"Now that the miserable recall experience is over," is how David Broder mordantly began his Washington Post column on the grass-roots uprising that ousted Gov. Gray Davis of California.
In calling this populist uprising a "miserable" experience, Broder speaks for an elite that denounced the recall as a "circus" and "chaos." He does not speak for the people.
The people loved it. The recall was topic number one on the beaches and at the bars. Arnold Schwarzenegger drew crowds like a presidential candidate in the last days of a winning campaign. The media poured in from all over the nation and the world. Sunday talk shows and cable TV gave the recall blanket coverage. Voter interest was intense, and the turnout tremendous.

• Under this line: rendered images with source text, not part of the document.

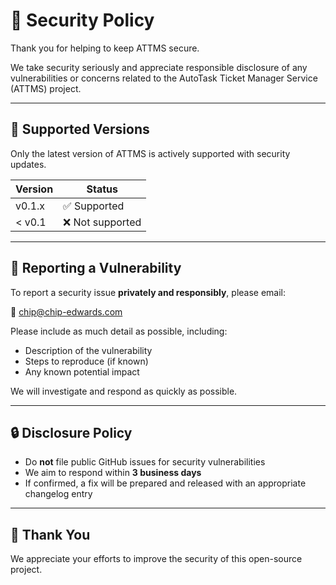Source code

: ﻿# 🔐 Security Policy

Thank you for helping to keep ATTMS secure.

We take security seriously and appreciate responsible disclosure of any vulnerabilities or concerns related to the AutoTask Ticket Manager Service (ATTMS) project.

---

## 📅 Supported Versions

Only the latest version of ATTMS is actively supported with security updates.

| Version | Status     |
|---------|------------|
| v0.1.x  | ✅ Supported |
| < v0.1  | ❌ Not supported |

---

## 📢 Reporting a Vulnerability

To report a security issue **privately and responsibly**, please email:

📧 [chip@chip-edwards.com](mailto:chip@chip-edwards.com)

Please include as much detail as possible, including:
- Description of the vulnerability
- Steps to reproduce (if known)
- Any known potential impact

We will investigate and respond as quickly as possible.

---

## 🔒 Disclosure Policy

- Do **not** file public GitHub issues for security vulnerabilities
- We aim to respond within **3 business days**
- If confirmed, a fix will be prepared and released with an appropriate changelog entry

---

## 🔐 Thank You

We appreciate your efforts to improve the security of this open-source project.
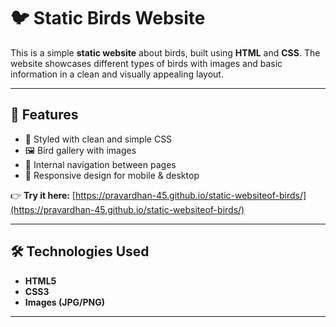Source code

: # 🐦 Static Birds Website

This is a simple **static website** about birds, built using **HTML** and **CSS**. The website showcases different types of birds with images and basic information in a clean and visually appealing layout.

---

## 📸 Features

- 🎨 Styled with clean and simple CSS  
- 🖼️ Bird gallery with images  
- 🔗 Internal navigation between pages  
- 📱 Responsive design for mobile & desktop  

👉 **Try it here:** [https://pravardhan-45.github.io/static-websiteof-birds/](https://pravardhan-45.github.io/static-websiteof-birds/)

---

## 🛠️ Technologies Used

- **HTML5**
- **CSS3**
- **Images (JPG/PNG)**

---

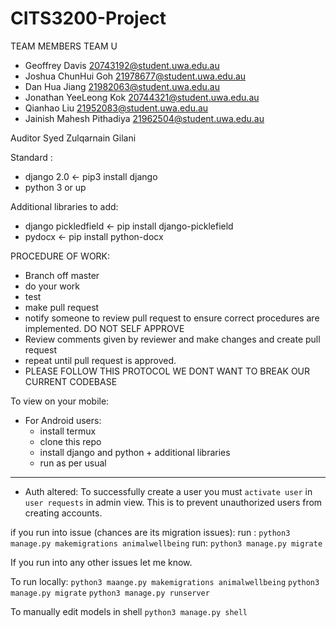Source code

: # CITS3200-Project

TEAM MEMBERS TEAM U

- Geoffrey	Davis	20743192@student.uwa.edu.au
- Joshua ChunHui	Goh	21978677@student.uwa.edu.au
- Dan Hua	Jiang	21982063@student.uwa.edu.au
- Jonathan YeeLeong	Kok	20744321@student.uwa.edu.au
- Qianhao	Liu	21952083@student.uwa.edu.au
- Jainish Mahesh	Pithadiya	21962504@student.uwa.edu.au


Auditor 
Syed Zulqarnain Gilani


Standard :
- django 2.0 <- pip3 install django
- python 3 or up 

Additional libraries to add: 
- django pickledfield <- pip install django-picklefield
- pydocx <- pip install python-docx

PROCEDURE OF WORK: 

- Branch off master
- do your work
- test
- make pull request
- notify someone to review pull request to ensure correct procedures are implemented. DO NOT SELF APPROVE
- Review comments given by reviewer and make changes and create pull request
- repeat until pull request is approved.
- PLEASE FOLLOW THIS PROTOCOL WE DONT WANT TO BREAK OUR CURRENT CODEBASE


To view on your mobile: 
- For Android users: 
    - install termux 
    - clone this repo 
    - install django and python + additional libraries 
    - run as per usual 
______________________________________________________________________________________________________________________________

- Auth altered: 
To successfully create a user you must `activate user` in `user requests` in admin view. This is to prevent unauthorized users from creating accounts. 

if you run into issue (chances are its migration issues): 
run : `python3 manage.py makemigrations animalwellbeing` 
run: `python3 manage.py migrate` 

If you run into any other issues let me know. 

To run locally: 
`python3 maange.py makemigrations animalwellbeing`
`python3 manage.py migrate`
`python3 manage.py runserver`

To manually edit models in shell 
`python3 manage.py shell` 

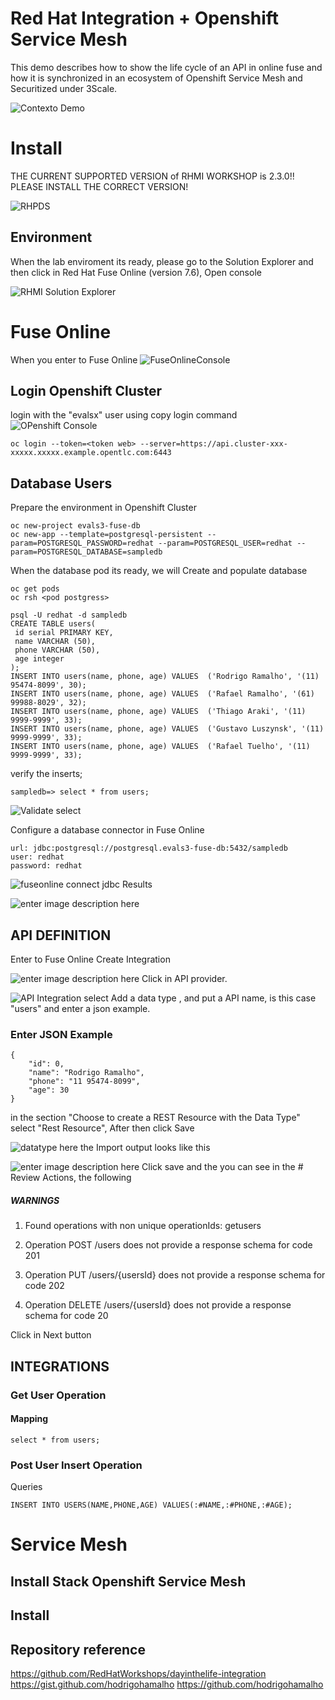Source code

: # Red Hat Integration + Openshift Service Mesh 

This demo describes how to show the life cycle of an API in online fuse and how it is synchronized in an ecosystem of Openshift Service Mesh and Securitized under 3Scale.


![Contexto Demo](https://drive.google.com/uc?id=1qH6bAffCI2dysmdxYwFmdl1LXVWHazwn)
# Install

THE CURRENT SUPPORTED VERSION of RHMI WORKSHOP is 2.3.0!! PLEASE INSTALL THE CORRECT VERSION!

![RHPDS](https://drive.google.com/uc?id=1B6Vq0URuGPAazpgsqR9qef_CM_AgnCCp)
## Environment

When the lab enviroment its ready, please go to the Solution Explorer and then click in Red Hat Fuse Online (version 7.6), Open console

![RHMI Solution Explorer](https://drive.google.com/uc?id=1iJ7OmbZME6A7g_GAUZHvDp0vLf9iv5dJ)
# Fuse Online

When you enter to Fuse Online
![FuseOnlineConsole](https://drive.google.com/uc?id=1hR7rcDa_QZsKNApfjz_2F4pVuVOspQf0)
## Login Openshift Cluster

login with the "evalsx" user using copy login command
 ![OPenshift Console](https://drive.google.com/uc?id=1Dn_mHRe-KnPoRPgtq7Fe1bqCBPTc9Csq)

    oc login --token=<token web> --server=https://api.cluster-xxx-xxxxx.xxxxx.example.opentlc.com:6443


## Database Users

Prepare the environment in Openshift Cluster

	oc new-project evals3-fuse-db
	oc new-app --template=postgresql-persistent --param=POSTGRESQL_PASSWORD=redhat --param=POSTGRESQL_USER=redhat --param=POSTGRESQL_DATABASE=sampledb

When the database pod its ready, we will Create and populate database

    oc get pods
    oc rsh <pod postgress>
    	
	psql -U redhat -d sampledb	
	CREATE TABLE users(
	 id serial PRIMARY KEY,
	 name VARCHAR (50),
	 phone VARCHAR (50),
	 age integer
	);
	INSERT INTO users(name, phone, age) VALUES  ('Rodrigo Ramalho', '(11) 95474-8099', 30);
	INSERT INTO users(name, phone, age) VALUES  ('Rafael Ramalho', '(61) 99988-8029', 32);
	INSERT INTO users(name, phone, age) VALUES  ('Thiago Araki', '(11) 9999-9999', 33);
	INSERT INTO users(name, phone, age) VALUES  ('Gustavo Luszynsk', '(11) 9999-9999', 33);
	INSERT INTO users(name, phone, age) VALUES  ('Rafael Tuelho', '(11) 9999-9999', 33);

verify the inserts;

    sampledb=> select * from users;
    
![Validate select](https://drive.google.com/uc?id=1lQZS721dQJiLF2eJBXucLjVwC3gyz6Hy)

Configure a database connector in Fuse Online

	url: jdbc:postgresql://postgresql.evals3-fuse-db:5432/sampledb
	user: redhat
	password: redhat
	
![fuseonline connect jdbc](https://drive.google.com/uc?id=1D54_JsA-23vqYFaiBh8nAB2NjPArEUAR)
Results

![enter image description here](https://drive.google.com/uc?id=1k3Tg2N4IZt4eSG7pJT1RGR2clYsg3eOY)
## API DEFINITION

Enter to Fuse Online Create Integration

![enter image description here](https://drive.google.com/uc?id=1aD23ooKBPvdJQmhXqS1QtHNxNLqWXbVN)
Click in API provider.

![API Integration](https://drive.google.com/uc?id=14KN2jhRHRXgxfLy1IGhC8SgAZegv0wIp)
select Add a data type , and put a API name, is this case "users" and enter a json example.

### Enter JSON Example 


	{
	    "id": 0,
	    "name": "Rodrigo Ramalho",
	    "phone": "11 95474-8099",
	    "age": 30
	}

in the section "Choose to create a REST Resource with the Data Type" select "Rest Resource", After then click Save

![datatype here](https://drive.google.com/uc?id=183mT2EtQzLrGOoOEad-Ft0irkK11BEPx)
 the Import output looks like this
 
![enter image description here](https://drive.google.com/uc?id=1n4napX4gjRO7YmOD58vv99IBwfDkVcs0)
Click save and the you can see in the # Review Actions, the following 

##### WARNINGS
1. Found operations with non unique operationIds: getusers

2. Operation POST /users does not provide a response schema for code 201

3. Operation PUT /users/{usersId} does not provide a response schema for code 202

4. Operation DELETE /users/{usersId} does not provide a response schema for code 20

Click in Next button 

## INTEGRATIONS



### Get User Operation

#### Mapping

	select * from users;


### Post User Insert  Operation

Queries

	INSERT INTO USERS(NAME,PHONE,AGE) VALUES(:#NAME,:#PHONE,:#AGE);



# Service Mesh

## Install Stack Openshift Service Mesh


## Install 


## Repository reference
https://github.com/RedHatWorkshops/dayinthelife-integration
https://gist.github.com/hodrigohamalho
https://github.com/hodrigohamalho

<!--stackedit_data:
eyJoaXN0b3J5IjpbLTQyMzU0MjEwNiwtMTg4NTcwMzA3NywtMT
E3MzEyMDM0NCwtMTczNjE5NDAxNiwxODQ0NjQ3MjM2LC0yNzMw
ODA1NjIsLTc4MDk5MzgwNywtMTYzMzY4MTA0OSwtMTM4NTU1Nz
A5NCwxOTEyNTIxMDkzLDE0MDcyMzgwODUsMTExNTE1MTYyNywt
MTMzMzk0MTYxMywtMjQ1MzM2MzY1LDE1NzMyMzM4NTQsLTIxMT
Y2Nzk2NTIsODI0MTAyOTUwLC01NzYwMjg4NTRdfQ==
-->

Yet Broder dismisses it all as a "misguided effort."
But why misguided? Why should voters not have the right to correct a mistake by recalling a governor who deceived them about the largest deficit in state history? Why shouldn't voters have the right to turn in a lemon they bought from a used car dealer who did not tell them it had a cracked engine block?

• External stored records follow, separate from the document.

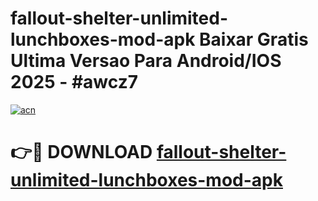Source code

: # fallout-shelter-unlimited-lunchboxes-mod-apk Baixar Gratis Ultima Versao Para Android/IOS 2025 - #awcz7

[![acn](https://github.com/user-attachments/assets/0f9c940e-d8b0-45ae-aac7-cd30a18b3e1c)](https://app.mediaupload.pro/?title=fallout-shelter-unlimited-lunchboxes-mod-apk&ref=15F)

# 👉🔴 DOWNLOAD [fallout-shelter-unlimited-lunchboxes-mod-apk](https://app.mediaupload.pro/?title=fallout-shelter-unlimited-lunchboxes-mod-apk&ref=15F)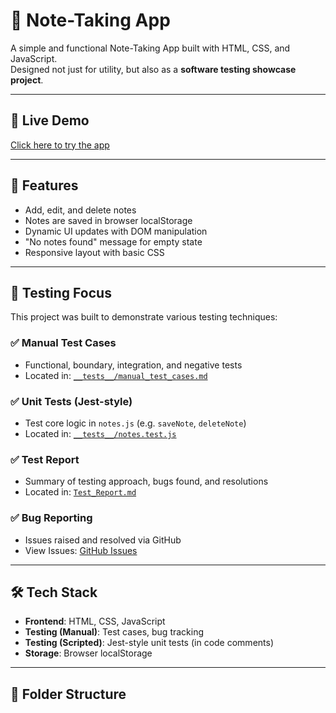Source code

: # 📝 Note-Taking App

A simple and functional Note-Taking App built with HTML, CSS, and JavaScript.  
Designed not just for utility, but also as a **software testing showcase project**.

---

## 🚀 Live Demo
[Click here to try the app](#) <!-- Replace with actual GitHub Pages or Netlify link -->

---

## 📌 Features

- Add, edit, and delete notes
- Notes are saved in browser localStorage
- Dynamic UI updates with DOM manipulation
- "No notes found" message for empty state
- Responsive layout with basic CSS

---

## 🧪 Testing Focus

This project was built to demonstrate various testing techniques:

### ✅ Manual Test Cases
- Functional, boundary, integration, and negative tests
- Located in: [`__tests__/manual_test_cases.md`](./__tests__/manual_test_cases.md)

### ✅ Unit Tests (Jest-style)
- Test core logic in `notes.js` (e.g. `saveNote`, `deleteNote`)
- Located in: [`__tests__/notes.test.js`](./__tests__/notes.test.js)

### ✅ Test Report
- Summary of testing approach, bugs found, and resolutions
- Located in: [`Test_Report.md`](./Test_Report.md)

### ✅ Bug Reporting
- Issues raised and resolved via GitHub
- View Issues: [GitHub Issues](https://github.com/your-username/your-repo/issues)

---

## 🛠️ Tech Stack

- **Frontend**: HTML, CSS, JavaScript
- **Testing (Manual)**: Test cases, bug tracking
- **Testing (Scripted)**: Jest-style unit tests (in code comments)
- **Storage**: Browser localStorage

---

## 📂 Folder Structure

The voters, says Broder, were given a "rotten choice among two Democrats, Davis and Lt. Gov. Cruz M. Bustamante, both widely viewed as corrupted by campaign cash, and one Republican, Arnold Schwarzenegger, who has been repeatedly accused of being a sexual predator."
But if Davis is "corrupted by campaign cash," why should voters have to abide him three more years? And why is it a "rotten choice" when the two top Democrats in state government are on the ballot along with 135 other names? Among those names were Rep. Darryl Issa, Bill Simon, the 2002 gubernatorial candidate for the GOP, Peter Ueberroth, who was hailed for his running of the 1984 Los Angeles Olympics, and state Sen. Tom McClintock, one of the most articulate conservatives in California.

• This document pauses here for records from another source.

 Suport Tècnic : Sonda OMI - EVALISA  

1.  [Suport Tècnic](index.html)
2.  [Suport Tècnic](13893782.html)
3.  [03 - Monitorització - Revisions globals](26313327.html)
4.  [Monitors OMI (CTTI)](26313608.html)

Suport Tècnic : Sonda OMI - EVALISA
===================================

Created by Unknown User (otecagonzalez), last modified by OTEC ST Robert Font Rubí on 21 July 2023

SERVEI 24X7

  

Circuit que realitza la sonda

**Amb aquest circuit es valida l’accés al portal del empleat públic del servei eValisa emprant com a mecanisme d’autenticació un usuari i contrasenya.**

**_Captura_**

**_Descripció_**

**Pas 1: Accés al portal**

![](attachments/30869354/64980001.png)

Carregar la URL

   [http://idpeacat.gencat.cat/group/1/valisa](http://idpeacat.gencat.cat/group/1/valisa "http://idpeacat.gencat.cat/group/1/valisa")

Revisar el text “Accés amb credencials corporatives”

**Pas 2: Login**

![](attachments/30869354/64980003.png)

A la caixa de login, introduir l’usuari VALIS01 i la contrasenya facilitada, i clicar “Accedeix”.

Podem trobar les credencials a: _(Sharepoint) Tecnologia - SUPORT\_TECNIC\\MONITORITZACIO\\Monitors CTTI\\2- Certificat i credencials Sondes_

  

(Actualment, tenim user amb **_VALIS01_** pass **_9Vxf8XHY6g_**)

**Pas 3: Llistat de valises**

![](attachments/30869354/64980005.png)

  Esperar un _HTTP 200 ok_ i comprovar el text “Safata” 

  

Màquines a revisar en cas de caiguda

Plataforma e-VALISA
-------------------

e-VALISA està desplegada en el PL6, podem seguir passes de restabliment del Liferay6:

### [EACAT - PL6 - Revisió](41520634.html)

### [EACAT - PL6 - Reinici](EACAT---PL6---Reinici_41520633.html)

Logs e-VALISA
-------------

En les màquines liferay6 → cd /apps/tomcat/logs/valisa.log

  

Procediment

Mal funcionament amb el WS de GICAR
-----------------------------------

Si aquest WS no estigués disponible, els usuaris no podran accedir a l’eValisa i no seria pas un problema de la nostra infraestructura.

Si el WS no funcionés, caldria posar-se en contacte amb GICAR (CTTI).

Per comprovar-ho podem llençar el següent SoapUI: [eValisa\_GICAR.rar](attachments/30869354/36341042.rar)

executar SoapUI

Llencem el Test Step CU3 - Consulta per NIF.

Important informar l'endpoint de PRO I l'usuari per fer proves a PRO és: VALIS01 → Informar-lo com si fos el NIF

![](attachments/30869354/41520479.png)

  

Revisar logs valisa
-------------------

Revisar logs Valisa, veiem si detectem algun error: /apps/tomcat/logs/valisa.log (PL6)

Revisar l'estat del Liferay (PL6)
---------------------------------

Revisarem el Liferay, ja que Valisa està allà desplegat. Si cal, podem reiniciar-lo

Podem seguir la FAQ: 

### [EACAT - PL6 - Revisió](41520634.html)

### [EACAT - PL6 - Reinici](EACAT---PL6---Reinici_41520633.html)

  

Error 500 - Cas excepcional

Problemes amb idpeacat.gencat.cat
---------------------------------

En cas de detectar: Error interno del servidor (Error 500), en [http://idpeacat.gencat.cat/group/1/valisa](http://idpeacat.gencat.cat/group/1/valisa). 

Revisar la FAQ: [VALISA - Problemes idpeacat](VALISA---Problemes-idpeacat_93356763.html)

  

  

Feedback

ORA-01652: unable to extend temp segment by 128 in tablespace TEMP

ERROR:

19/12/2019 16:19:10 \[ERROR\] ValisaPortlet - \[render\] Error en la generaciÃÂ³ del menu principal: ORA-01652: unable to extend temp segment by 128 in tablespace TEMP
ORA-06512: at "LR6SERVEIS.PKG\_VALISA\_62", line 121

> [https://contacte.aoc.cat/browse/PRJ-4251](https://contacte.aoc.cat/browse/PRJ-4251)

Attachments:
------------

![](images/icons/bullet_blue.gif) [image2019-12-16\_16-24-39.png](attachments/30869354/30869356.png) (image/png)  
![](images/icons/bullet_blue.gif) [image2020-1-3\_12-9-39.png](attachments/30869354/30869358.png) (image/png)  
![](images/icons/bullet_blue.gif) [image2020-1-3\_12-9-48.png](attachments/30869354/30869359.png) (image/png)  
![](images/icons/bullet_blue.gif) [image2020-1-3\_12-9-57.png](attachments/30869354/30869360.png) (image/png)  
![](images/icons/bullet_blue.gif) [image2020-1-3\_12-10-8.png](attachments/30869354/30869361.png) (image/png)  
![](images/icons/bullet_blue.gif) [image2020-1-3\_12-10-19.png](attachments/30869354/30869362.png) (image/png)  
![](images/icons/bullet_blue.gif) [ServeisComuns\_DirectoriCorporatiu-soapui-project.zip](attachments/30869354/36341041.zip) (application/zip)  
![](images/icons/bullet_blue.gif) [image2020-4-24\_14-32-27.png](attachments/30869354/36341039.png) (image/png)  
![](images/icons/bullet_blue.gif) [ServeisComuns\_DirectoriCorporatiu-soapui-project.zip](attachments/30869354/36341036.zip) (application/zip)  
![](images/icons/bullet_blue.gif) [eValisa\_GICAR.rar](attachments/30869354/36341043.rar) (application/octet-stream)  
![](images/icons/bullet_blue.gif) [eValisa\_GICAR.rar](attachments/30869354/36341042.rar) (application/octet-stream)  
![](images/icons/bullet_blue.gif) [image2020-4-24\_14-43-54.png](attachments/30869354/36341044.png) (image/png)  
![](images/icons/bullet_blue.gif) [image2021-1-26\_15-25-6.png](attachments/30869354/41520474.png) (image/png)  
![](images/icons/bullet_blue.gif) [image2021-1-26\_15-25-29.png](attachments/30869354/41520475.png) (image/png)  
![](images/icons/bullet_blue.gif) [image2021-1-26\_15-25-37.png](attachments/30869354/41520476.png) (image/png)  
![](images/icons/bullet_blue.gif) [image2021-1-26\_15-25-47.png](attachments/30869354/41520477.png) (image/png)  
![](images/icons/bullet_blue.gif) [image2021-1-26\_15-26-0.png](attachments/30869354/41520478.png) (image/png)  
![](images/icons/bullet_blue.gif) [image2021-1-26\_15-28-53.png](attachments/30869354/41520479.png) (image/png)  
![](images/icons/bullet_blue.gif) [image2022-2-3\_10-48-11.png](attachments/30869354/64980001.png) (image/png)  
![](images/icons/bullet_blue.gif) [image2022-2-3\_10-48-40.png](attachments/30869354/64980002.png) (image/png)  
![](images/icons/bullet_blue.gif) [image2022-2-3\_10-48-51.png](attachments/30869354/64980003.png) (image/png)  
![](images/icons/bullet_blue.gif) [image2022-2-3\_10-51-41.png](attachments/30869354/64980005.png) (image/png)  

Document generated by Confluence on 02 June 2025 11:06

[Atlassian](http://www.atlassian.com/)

Ueberroth dropped out. Issa and Simon endorsed Arnold because they believed California was desperately in need of a new direction and Arnold might provide it. Sen. Diane Feinstein, the most popular Democrat in the state, could have been on the ballot, but she turned down every entreaty. Whose fault is that?
What, then, is Broder's objection? It is the objection of an elite that loathes the idea of a people seizing control of their destiny through such populist measures as the initiative, referendum and recall, all the legacy of the Progressive Era of a century ago.